▶ **WORK REQUEST**
Only an exact copy of the entries will serve as the answer.
######
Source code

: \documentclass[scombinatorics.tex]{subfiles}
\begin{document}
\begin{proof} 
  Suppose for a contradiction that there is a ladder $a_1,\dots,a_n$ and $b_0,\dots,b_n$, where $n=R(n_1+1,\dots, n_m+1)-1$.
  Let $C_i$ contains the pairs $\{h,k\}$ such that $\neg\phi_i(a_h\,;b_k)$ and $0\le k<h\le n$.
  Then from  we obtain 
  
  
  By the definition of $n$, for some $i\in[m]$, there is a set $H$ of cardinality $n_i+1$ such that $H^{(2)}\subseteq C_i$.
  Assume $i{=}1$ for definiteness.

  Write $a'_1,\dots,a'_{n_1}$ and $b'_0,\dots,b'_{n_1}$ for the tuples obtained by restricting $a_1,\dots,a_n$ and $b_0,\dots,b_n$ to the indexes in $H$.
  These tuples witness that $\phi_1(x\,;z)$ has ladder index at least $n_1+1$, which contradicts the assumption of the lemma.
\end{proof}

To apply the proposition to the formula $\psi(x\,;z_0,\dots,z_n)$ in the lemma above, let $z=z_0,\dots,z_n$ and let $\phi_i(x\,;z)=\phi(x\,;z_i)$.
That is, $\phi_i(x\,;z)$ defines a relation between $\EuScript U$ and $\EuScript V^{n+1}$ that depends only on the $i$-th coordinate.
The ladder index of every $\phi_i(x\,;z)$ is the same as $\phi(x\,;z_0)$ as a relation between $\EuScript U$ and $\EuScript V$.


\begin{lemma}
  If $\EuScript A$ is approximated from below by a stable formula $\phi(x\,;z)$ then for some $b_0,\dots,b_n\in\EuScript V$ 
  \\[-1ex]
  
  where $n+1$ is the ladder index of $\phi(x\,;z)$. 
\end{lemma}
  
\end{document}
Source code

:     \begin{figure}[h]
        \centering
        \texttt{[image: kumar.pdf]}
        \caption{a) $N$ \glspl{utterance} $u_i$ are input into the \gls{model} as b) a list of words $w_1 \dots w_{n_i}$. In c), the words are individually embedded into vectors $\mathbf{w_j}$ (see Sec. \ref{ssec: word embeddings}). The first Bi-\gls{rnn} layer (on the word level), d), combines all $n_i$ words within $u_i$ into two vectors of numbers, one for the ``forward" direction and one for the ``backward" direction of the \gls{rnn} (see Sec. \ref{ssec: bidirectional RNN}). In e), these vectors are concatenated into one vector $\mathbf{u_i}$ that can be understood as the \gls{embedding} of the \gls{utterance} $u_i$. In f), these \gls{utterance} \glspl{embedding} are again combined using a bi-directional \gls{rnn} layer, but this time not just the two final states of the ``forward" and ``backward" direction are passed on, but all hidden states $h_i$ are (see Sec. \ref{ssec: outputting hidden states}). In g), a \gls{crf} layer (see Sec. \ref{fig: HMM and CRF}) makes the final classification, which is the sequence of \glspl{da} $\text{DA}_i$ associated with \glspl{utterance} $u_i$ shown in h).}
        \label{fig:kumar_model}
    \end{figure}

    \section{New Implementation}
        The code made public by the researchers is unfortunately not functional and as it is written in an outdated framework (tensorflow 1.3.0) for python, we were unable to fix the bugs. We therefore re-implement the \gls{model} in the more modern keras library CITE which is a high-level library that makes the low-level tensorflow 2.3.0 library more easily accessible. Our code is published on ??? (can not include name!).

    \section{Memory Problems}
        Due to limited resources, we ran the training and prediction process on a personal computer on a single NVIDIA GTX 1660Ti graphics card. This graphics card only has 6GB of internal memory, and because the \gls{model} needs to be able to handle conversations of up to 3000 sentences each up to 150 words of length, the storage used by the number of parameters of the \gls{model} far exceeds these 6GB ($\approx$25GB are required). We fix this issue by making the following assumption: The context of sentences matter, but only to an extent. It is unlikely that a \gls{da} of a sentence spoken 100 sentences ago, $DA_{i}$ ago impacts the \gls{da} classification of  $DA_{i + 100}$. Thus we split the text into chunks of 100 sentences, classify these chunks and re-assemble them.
######
▶ **RESPONSE TO THIS EXERCISE**
Source code

: \documentclass[scombinatorics.tex]{subfiles}
\begin{document}
\begin{proof} 
  Suppose for a contradiction that there is a ladder $a_1,\dots,a_n$ and $b_0,\dots,b_n$, where $n=R(n_1+1,\dots, n_m+1)-1$.
  Let $C_i$ contains the pairs $\{h,k\}$ such that $\neg\phi_i(a_h\,;b_k)$ and $0\le k<h\le n$.
  Then from  we obtain 
  
  
  By the definition of $n$, for some $i\in[m]$, there is a set $H$ of cardinality $n_i+1$ such that $H^{(2)}\subseteq C_i$.
  Assume $i{=}1$ for definiteness.

  Write $a'_1,\dots,a'_{n_1}$ and $b'_0,\dots,b'_{n_1}$ for the tuples obtained by restricting $a_1,\dots,a_n$ and $b_0,\dots,b_n$ to the indexes in $H$.
  These tuples witness that $\phi_1(x\,;z)$ has ladder index at least $n_1+1$, which contradicts the assumption of the lemma.
\end{proof}

To apply the proposition to the formula $\psi(x\,;z_0,\dots,z_n)$ in the lemma above, let $z=z_0,\dots,z_n$ and let $\phi_i(x\,;z)=\phi(x\,;z_i)$.
That is, $\phi_i(x\,;z)$ defines a relation between $\EuScript U$ and $\EuScript V^{n+1}$ that depends only on the $i$-th coordinate.
The ladder index of every $\phi_i(x\,;z)$ is the same as $\phi(x\,;z_0)$ as a relation between $\EuScript U$ and $\EuScript V$.


\begin{lemma}
  If $\EuScript A$ is approximated from below by a stable formula $\phi(x\,;z)$ then for some $b_0,\dots,b_n\in\EuScript V$ 
  \\[-1ex]
  
  where $n+1$ is the ladder index of $\phi(x\,;z)$. 
\end{lemma}
  
\end{document}
Source code

:     \begin{figure}[h]
        \centering
        \texttt{[image: kumar.pdf]}
        \caption{a) $N$ \glspl{utterance} $u_i$ are input into the \gls{model} as b) a list of words $w_1 \dots w_{n_i}$. In c), the words are individually embedded into vectors $\mathbf{w_j}$ (see Sec. \ref{ssec: word embeddings}). The first Bi-\gls{rnn} layer (on the word level), d), combines all $n_i$ words within $u_i$ into two vectors of numbers, one for the ``forward" direction and one for the ``backward" direction of the \gls{rnn} (see Sec. \ref{ssec: bidirectional RNN}). In e), these vectors are concatenated into one vector $\mathbf{u_i}$ that can be understood as the \gls{embedding} of the \gls{utterance} $u_i$. In f), these \gls{utterance} \glspl{embedding} are again combined using a bi-directional \gls{rnn} layer, but this time not just the two final states of the ``forward" and ``backward" direction are passed on, but all hidden states $h_i$ are (see Sec. \ref{ssec: outputting hidden states}). In g), a \gls{crf} layer (see Sec. \ref{fig: HMM and CRF}) makes the final classification, which is the sequence of \glspl{da} $\text{DA}_i$ associated with \glspl{utterance} $u_i$ shown in h).}
        \label{fig:kumar_model}
    \end{figure}

    \section{New Implementation}
        The code made public by the researchers is unfortunately not functional and as it is written in an outdated framework (tensorflow 1.3.0) for python, we were unable to fix the bugs. We therefore re-implement the \gls{model} in the more modern keras library CITE which is a high-level library that makes the low-level tensorflow 2.3.0 library more easily accessible. Our code is published on ??? (can not include name!).

    \section{Memory Problems}
        Due to limited resources, we ran the training and prediction process on a personal computer on a single NVIDIA GTX 1660Ti graphics card. This graphics card only has 6GB of internal memory, and because the \gls{model} needs to be able to handle conversations of up to 3000 sentences each up to 150 words of length, the storage used by the number of parameters of the \gls{model} far exceeds these 6GB ($\approx$25GB are required). We fix this issue by making the following assumption: The context of sentences matter, but only to an extent. It is unlikely that a \gls{da} of a sentence spoken 100 sentences ago, $DA_{i}$ ago impacts the \gls{da} classification of  $DA_{i + 100}$. Thus we split the text into chunks of 100 sentences, classify these chunks and re-assemble them.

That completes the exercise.